Homework Seven: Difference between revisions

Figure out what happens if your sampled signal, x(t), has frequency components only for ${\displaystyle \frac{1}{2}{f}_s<f<f_s}$. Can you recover the original signal from it? If so, find the expression for x(t) in terms of x(nt).

Nick Christman

Imagine we have an original signal that has the following frequency plot, centered about the "zero frequency" origin:

In order to analyze this signal we must look at both the positive and negative frequency aspects -- therefore, we will split the signal into two parts, positive and negative:

To "send the signal" we must essentially move it to a higher frequency and, remembering that x(t) has frequency components for ${\displaystyle \frac{1}{2}{f}_s<f<f_s}$, we get the following signal, ${\displaystyle X(f)}$:

Finally, we need to sample the signal at a rate of ${\displaystyle f_s=\frac{1}{T}}$. Theoretically, this leads to the following frequency plot:

In order to get the original signal, we simply need to create a lowpass filter that will essentially encompass the the original (desired) signal and filter out any high frequency components:

So what have we accomplished? We have taken a signal (Figure 1), prepared it to be sampled (Figure 2 & 3), sampled it at a sampling rate of ${\displaystyle f_s=\frac{1}{T}}$ (Figure 4), and used a lowpass filter to collect the original (now sampled) signal (Figure 5 & 6).

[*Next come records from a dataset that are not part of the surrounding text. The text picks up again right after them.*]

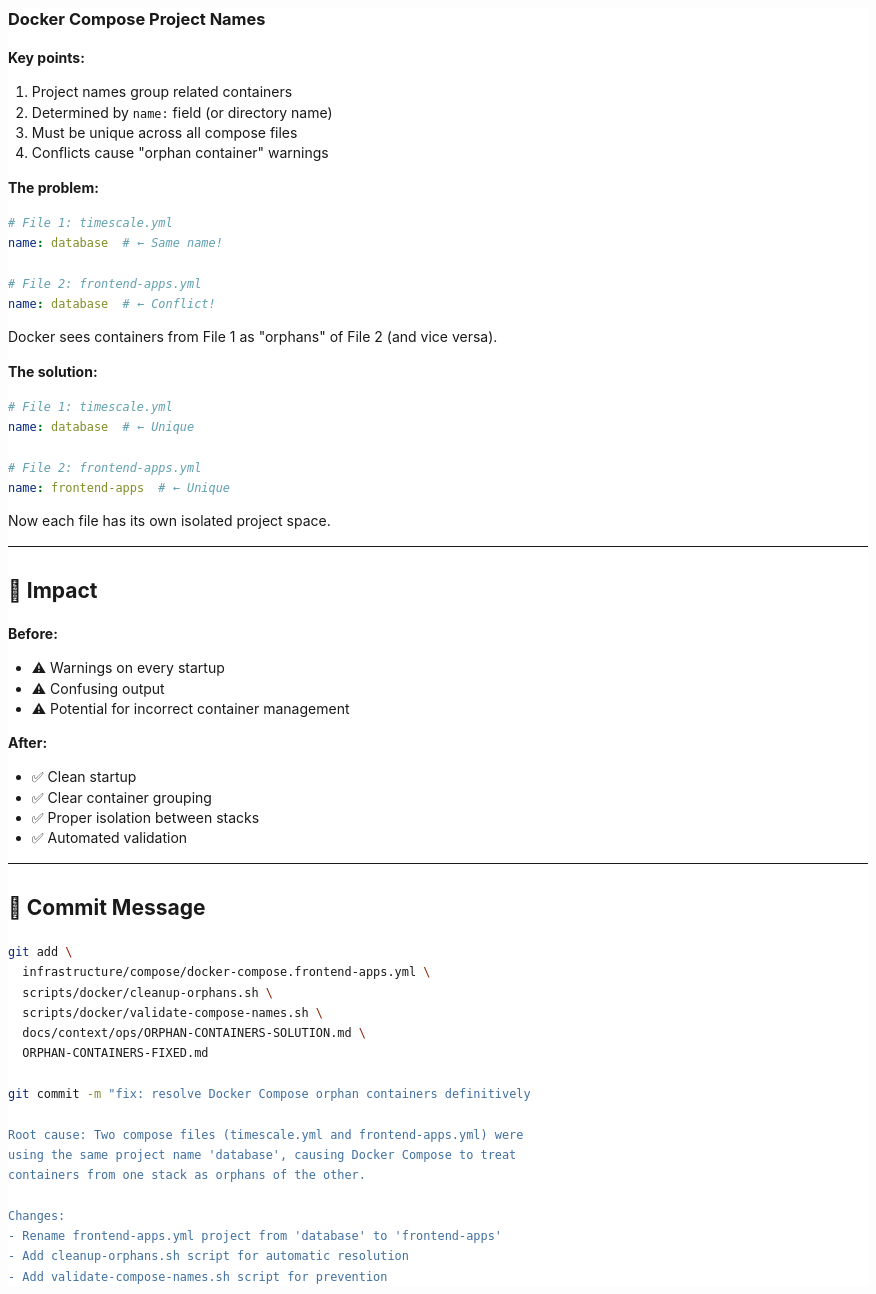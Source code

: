 ### Docker Compose Project Names

**Key points:**
1. Project names group related containers
2. Determined by `name:` field (or directory name)
3. Must be unique across all compose files
4. Conflicts cause "orphan container" warnings

**The problem:**
```yaml
# File 1: timescale.yml
name: database  # ← Same name!

# File 2: frontend-apps.yml
name: database  # ← Conflict!
```

Docker sees containers from File 1 as "orphans" of File 2 (and vice versa).

**The solution:**
```yaml
# File 1: timescale.yml
name: database  # ← Unique

# File 2: frontend-apps.yml
name: frontend-apps  # ← Unique
```

Now each file has its own isolated project space.

---

## 🎯 Impact

**Before:**
- ⚠️ Warnings on every startup
- ⚠️ Confusing output
- ⚠️ Potential for incorrect container management

**After:**
- ✅ Clean startup
- ✅ Clear container grouping
- ✅ Proper isolation between stacks
- ✅ Automated validation

---

## 📝 Commit Message

```bash
git add \
  infrastructure/compose/docker-compose.frontend-apps.yml \
  scripts/docker/cleanup-orphans.sh \
  scripts/docker/validate-compose-names.sh \
  docs/context/ops/ORPHAN-CONTAINERS-SOLUTION.md \
  ORPHAN-CONTAINERS-FIXED.md

git commit -m "fix: resolve Docker Compose orphan containers definitively

Root cause: Two compose files (timescale.yml and frontend-apps.yml) were
using the same project name 'database', causing Docker Compose to treat
containers from one stack as orphans of the other.

Changes:
- Rename frontend-apps.yml project from 'database' to 'frontend-apps'
- Add cleanup-orphans.sh script for automatic resolution
- Add validate-compose-names.sh script for prevention
```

Our next task is to find an expression of x(t) in terms of x(nT). To accomplish this, recall from class that the transfer function of the lowpass filter is

${\displaystyle H(f)=\{\begin{array}{ll}T,& |f|<\frac{1}{2T}\\ 0,& \text{ else }\end{array}}$

So to find the transfer function in the time-domain we simply need to find the inverse Fourier Transform of H(f):

${\displaystyle h(t)={{ℱ}}^{-1}[H(f)]={\displaystyle \underset{-\frac{1}{2T}}{\overset{\frac{1}{2T}}{\int }}}T{e}^{j2\pi ft}df=\frac{T{e}^{j2\pi ft}}{j2\pi t}{|}_{-\frac{1}{2T}}^{\frac{1}{2T}}=\frac{T}{\pi t}\left[\frac{e^{j\pi t/T}-e^{-j\pi t/T}}{j2}\right]}$

By Euler's Identiy, however, we can see that

${\displaystyle \frac{T}{\pi t}\left[\frac{e^{j\pi t/T}-e^{-j\pi t/T}}{j2}\right]=\frac{T}{\pi t}sin\left(\frac{\pi t}{T}\right)}$

Recall that ${\displaystyle sinc(\theta )=\frac{sin(\pi \theta )}{\pi \theta }}$. Thus,

${\displaystyle \frac{sin\left(\frac{\pi t}{T}\right)}{\frac{\pi t}{T}}=sinc\left(\frac{t}{T}\right)⟹h(t)=sinc\left(\frac{t}{T}\right)}$

We learned in class that ${\displaystyle x^{\prime }(t)={\sum }_{n=-\mathrm{\infty }}^{\mathrm{\infty }}x(nT)\delta (t-nT)}$ and, thus, we must convolve ${\displaystyle x^{\prime }(t)\text{ with }h(t)}$ to find the function of ${\displaystyle x(t)}$ desired:

${\displaystyle x(t)=x^{\prime }(t)*h(t)={\displaystyle \sum _{n=-\mathrm{\infty }}^{\mathrm{\infty }}}x(nT)\delta (t-nT)*\left[sinc\left(\frac{t}{T}\right)\right]={\displaystyle \sum _{n=-\mathrm{\infty }}^{\mathrm{\infty }}}x(nT)sinc\left(\frac{t-nT}{T}\right)}$

Therefore, the original signal (in terms of ${\displaystyle x(nT)}$) is

${\displaystyle x(t)={\displaystyle \sum _{n=-\mathrm{\infty }}^{\mathrm{\infty }}}x(nT)sinc\left(\frac{t-nT}{T}\right)={\displaystyle \sum _{n=-\mathrm{\infty }}^{\mathrm{\infty }}}\frac{x(nT)sin\left(\frac{\pi (t-nT)}{T}\right)}{\frac{\pi (t-nT)}{T}}}$